_WHAT IS NEEDED_: The following entries should be restated word for word, pictures excluded.

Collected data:
'''

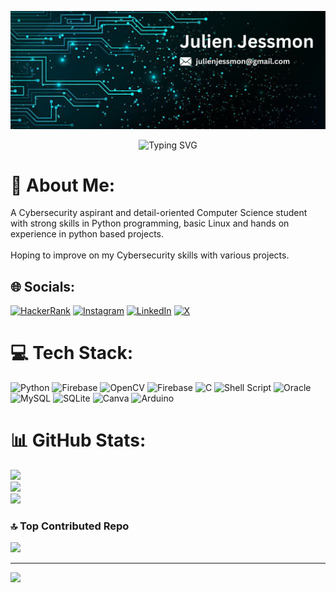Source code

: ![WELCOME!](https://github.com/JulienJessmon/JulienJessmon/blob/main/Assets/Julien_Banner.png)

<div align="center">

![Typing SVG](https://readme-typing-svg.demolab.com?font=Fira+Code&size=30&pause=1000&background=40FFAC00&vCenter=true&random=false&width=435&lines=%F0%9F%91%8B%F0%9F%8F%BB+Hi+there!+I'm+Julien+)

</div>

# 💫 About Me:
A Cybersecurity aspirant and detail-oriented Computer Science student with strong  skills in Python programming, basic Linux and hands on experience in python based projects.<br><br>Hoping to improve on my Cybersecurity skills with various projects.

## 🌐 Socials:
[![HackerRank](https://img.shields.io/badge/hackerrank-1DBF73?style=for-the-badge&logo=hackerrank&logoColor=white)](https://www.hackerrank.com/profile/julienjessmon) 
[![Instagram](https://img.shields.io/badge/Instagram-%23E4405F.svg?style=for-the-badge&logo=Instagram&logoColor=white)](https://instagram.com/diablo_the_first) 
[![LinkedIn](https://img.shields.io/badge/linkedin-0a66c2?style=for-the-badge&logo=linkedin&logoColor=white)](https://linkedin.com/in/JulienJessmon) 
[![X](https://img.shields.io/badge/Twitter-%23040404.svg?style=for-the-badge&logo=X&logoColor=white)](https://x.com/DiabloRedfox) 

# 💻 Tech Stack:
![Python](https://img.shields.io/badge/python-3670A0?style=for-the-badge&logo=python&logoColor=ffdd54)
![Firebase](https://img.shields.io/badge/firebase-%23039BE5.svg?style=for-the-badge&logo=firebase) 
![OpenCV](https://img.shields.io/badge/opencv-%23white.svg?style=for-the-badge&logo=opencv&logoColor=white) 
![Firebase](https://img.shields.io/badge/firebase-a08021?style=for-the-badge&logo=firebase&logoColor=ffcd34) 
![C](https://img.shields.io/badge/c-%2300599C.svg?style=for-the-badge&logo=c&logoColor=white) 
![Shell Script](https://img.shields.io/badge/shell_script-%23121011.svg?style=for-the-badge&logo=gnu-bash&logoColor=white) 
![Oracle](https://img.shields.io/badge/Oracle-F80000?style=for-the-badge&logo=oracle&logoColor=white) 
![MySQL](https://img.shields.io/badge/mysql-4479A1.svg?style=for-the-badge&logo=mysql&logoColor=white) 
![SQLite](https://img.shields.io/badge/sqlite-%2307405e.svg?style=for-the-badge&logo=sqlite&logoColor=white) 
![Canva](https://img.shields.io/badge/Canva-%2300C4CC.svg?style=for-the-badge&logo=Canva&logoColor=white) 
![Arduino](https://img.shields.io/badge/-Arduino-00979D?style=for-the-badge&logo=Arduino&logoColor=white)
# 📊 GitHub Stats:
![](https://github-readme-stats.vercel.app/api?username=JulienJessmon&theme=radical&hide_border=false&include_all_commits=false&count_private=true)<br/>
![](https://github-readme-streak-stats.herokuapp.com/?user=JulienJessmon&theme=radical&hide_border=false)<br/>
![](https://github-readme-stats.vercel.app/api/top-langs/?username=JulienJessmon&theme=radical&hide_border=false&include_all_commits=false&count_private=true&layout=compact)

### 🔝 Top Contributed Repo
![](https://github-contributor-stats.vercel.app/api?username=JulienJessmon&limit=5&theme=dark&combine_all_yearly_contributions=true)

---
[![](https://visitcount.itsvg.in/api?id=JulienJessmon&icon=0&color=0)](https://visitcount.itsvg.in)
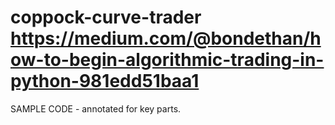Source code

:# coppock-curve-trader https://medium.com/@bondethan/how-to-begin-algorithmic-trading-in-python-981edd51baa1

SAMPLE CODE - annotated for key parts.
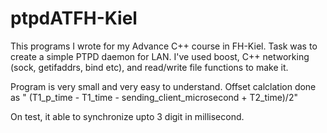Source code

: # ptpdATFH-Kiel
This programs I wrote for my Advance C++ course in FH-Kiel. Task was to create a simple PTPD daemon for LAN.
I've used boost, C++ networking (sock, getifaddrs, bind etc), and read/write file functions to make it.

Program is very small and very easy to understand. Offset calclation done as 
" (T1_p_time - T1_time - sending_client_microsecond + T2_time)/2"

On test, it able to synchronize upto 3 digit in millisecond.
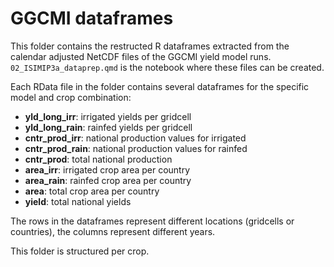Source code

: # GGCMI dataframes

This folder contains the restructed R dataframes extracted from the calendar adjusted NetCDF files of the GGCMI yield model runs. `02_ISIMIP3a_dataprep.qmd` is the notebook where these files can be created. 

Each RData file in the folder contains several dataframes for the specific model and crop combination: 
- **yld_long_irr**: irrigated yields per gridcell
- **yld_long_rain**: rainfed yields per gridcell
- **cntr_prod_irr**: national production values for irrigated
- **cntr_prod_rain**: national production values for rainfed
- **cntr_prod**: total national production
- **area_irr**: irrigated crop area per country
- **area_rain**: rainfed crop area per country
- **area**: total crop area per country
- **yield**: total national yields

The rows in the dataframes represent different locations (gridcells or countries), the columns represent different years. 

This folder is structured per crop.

'''

_WRITTEN RESPONSE_:
Source code

: ![WELCOME!](https://github.com/JulienJessmon/JulienJessmon/blob/main/Assets/Julien_Banner.png)

<div align="center">

![Typing SVG](https://readme-typing-svg.demolab.com?font=Fira+Code&size=30&pause=1000&background=40FFAC00&vCenter=true&random=false&width=435&lines=%F0%9F%91%8B%F0%9F%8F%BB+Hi+there!+I'm+Julien+)

</div>

# 💫 About Me:
A Cybersecurity aspirant and detail-oriented Computer Science student with strong  skills in Python programming, basic Linux and hands on experience in python based projects.<br><br>Hoping to improve on my Cybersecurity skills with various projects.

## 🌐 Socials:
[![HackerRank](https://img.shields.io/badge/hackerrank-1DBF73?style=for-the-badge&logo=hackerrank&logoColor=white)](https://www.hackerrank.com/profile/julienjessmon) 
[![Instagram](https://img.shields.io/badge/Instagram-%23E4405F.svg?style=for-the-badge&logo=Instagram&logoColor=white)](https://instagram.com/diablo_the_first) 
[![LinkedIn](https://img.shields.io/badge/linkedin-0a66c2?style=for-the-badge&logo=linkedin&logoColor=white)](https://linkedin.com/in/JulienJessmon) 
[![X](https://img.shields.io/badge/Twitter-%23040404.svg?style=for-the-badge&logo=X&logoColor=white)](https://x.com/DiabloRedfox) 

# 💻 Tech Stack:
![Python](https://img.shields.io/badge/python-3670A0?style=for-the-badge&logo=python&logoColor=ffdd54)
![Firebase](https://img.shields.io/badge/firebase-%23039BE5.svg?style=for-the-badge&logo=firebase) 
![OpenCV](https://img.shields.io/badge/opencv-%23white.svg?style=for-the-badge&logo=opencv&logoColor=white) 
![Firebase](https://img.shields.io/badge/firebase-a08021?style=for-the-badge&logo=firebase&logoColor=ffcd34) 
![C](https://img.shields.io/badge/c-%2300599C.svg?style=for-the-badge&logo=c&logoColor=white) 
![Shell Script](https://img.shields.io/badge/shell_script-%23121011.svg?style=for-the-badge&logo=gnu-bash&logoColor=white) 
![Oracle](https://img.shields.io/badge/Oracle-F80000?style=for-the-badge&logo=oracle&logoColor=white) 
![MySQL](https://img.shields.io/badge/mysql-4479A1.svg?style=for-the-badge&logo=mysql&logoColor=white) 
![SQLite](https://img.shields.io/badge/sqlite-%2307405e.svg?style=for-the-badge&logo=sqlite&logoColor=white) 
![Canva](https://img.shields.io/badge/Canva-%2300C4CC.svg?style=for-the-badge&logo=Canva&logoColor=white) 
![Arduino](https://img.shields.io/badge/-Arduino-00979D?style=for-the-badge&logo=Arduino&logoColor=white)
# 📊 GitHub Stats:
![](https://github-readme-stats.vercel.app/api?username=JulienJessmon&theme=radical&hide_border=false&include_all_commits=false&count_private=true)<br/>
![](https://github-readme-streak-stats.herokuapp.com/?user=JulienJessmon&theme=radical&hide_border=false)<br/>
![](https://github-readme-stats.vercel.app/api/top-langs/?username=JulienJessmon&theme=radical&hide_border=false&include_all_commits=false&count_private=true&layout=compact)

### 🔝 Top Contributed Repo
![](https://github-contributor-stats.vercel.app/api?username=JulienJessmon&limit=5&theme=dark&combine_all_yearly_contributions=true)

---
[![](https://visitcount.itsvg.in/api?id=JulienJessmon&icon=0&color=0)](https://visitcount.itsvg.in)
Source code

:# coppock-curve-trader https://medium.com/@bondethan/how-to-begin-algorithmic-trading-in-python-981edd51baa1

SAMPLE CODE - annotated for key parts.
Source code

: # ptpdATFH-Kiel
This programs I wrote for my Advance C++ course in FH-Kiel. Task was to create a simple PTPD daemon for LAN.
I've used boost, C++ networking (sock, getifaddrs, bind etc), and read/write file functions to make it.

Program is very small and very easy to understand. Offset calclation done as 
" (T1_p_time - T1_time - sending_client_microsecond + T2_time)/2"

On test, it able to synchronize upto 3 digit in millisecond.
Source code

: # GGCMI dataframes

This folder contains the restructed R dataframes extracted from the calendar adjusted NetCDF files of the GGCMI yield model runs. `02_ISIMIP3a_dataprep.qmd` is the notebook where these files can be created. 

Each RData file in the folder contains several dataframes for the specific model and crop combination: 
- **yld_long_irr**: irrigated yields per gridcell
- **yld_long_rain**: rainfed yields per gridcell
- **cntr_prod_irr**: national production values for irrigated
- **cntr_prod_rain**: national production values for rainfed
- **cntr_prod**: total national production
- **area_irr**: irrigated crop area per country
- **area_rain**: rainfed crop area per country
- **area**: total crop area per country
- **yield**: total national yields

The rows in the dataframes represent different locations (gridcells or countries), the columns represent different years. 

This folder is structured per crop.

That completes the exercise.